Natural DHT-Blocking Supplements

Saw palmetto is the most studied natural DHT blocker. It works through a similar mechanism to finasteride, partially inhibiting 5-alpha reductase, though less potently. Across multiple clinical trials, results have been modest but measurable. One study found a 27% improvement in total hair count over 50 weeks using a saw palmetto lotion, compared to about 14% with a placebo. Another showed 60% of participants rated their overall hair quality as improved, versus 11% with placebo. In a head-to-head comparison with finasteride, 38% of saw palmetto users showed increased hair density compared to 68% on finasteride. Saw palmetto also stabilized hair loss progression in 52% of users without reversing it.

Pumpkin seed oil is another natural option with clinical data behind it. In a randomized, placebo-controlled trial, men taking pumpkin seed oil supplements saw a 40% increase in hair count over 24 weeks, compared to a 10% increase in the placebo group. The effect was apparent by 12 weeks, when hair counts had already risen by 30%. Pumpkin seed oil likely works through mild 5-alpha reductase inhibition, though the exact mechanism isn’t fully established.

These natural options carry fewer side effects than prescription drugs, but they’re also less potent. They may work best for people with early or mild hair thinning, or as additions to a broader treatment plan.

How Long Results Take

With standard prescription DHT blockers like finasteride and minoxidil used together, you should expect a minimum of 4 to 6 months before seeing visible hair growth. For most people, the first sign of progress is reduced shedding, which can happen within the first 1 to 3 months. Visible thickening and regrowth typically follow in the 6 to 12 month window, with results continuing to improve through the second year.

Some combination regimens that include ketoconazole shampoo (which has mild anti-androgen properties at the scalp) alongside prescription treatments have shown faster initial responses, with objective growth visible in as little as 30 to 60 days in some patients. Results vary significantly depending on how advanced hair loss is at the start of treatment. Follicles that have been miniaturized for many years are less likely to recover than those that started thinning recently.

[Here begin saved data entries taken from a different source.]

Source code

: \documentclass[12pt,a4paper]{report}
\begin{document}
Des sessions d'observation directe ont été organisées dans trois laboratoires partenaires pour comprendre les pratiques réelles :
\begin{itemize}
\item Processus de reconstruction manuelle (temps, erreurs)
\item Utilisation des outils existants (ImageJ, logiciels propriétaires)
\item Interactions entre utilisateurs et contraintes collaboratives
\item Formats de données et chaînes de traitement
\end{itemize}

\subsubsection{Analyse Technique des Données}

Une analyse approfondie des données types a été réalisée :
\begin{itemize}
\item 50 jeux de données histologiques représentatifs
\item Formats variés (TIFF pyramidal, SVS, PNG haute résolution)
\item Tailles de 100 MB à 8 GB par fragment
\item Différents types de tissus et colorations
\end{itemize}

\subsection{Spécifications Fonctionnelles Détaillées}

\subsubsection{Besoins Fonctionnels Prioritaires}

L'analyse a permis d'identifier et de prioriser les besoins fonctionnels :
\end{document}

Consistency Is What Matters Most

DHT blockers only work while you’re using them. If you stop taking finasteride or applying a topical treatment, DHT levels return to their previous levels and follicle miniaturization resumes. Most people who discontinue treatment lose the hair they regained within 6 to 12 months. This is true for both prescription and natural options. Whatever approach you choose, think of it as an ongoing commitment rather than a temporary fix.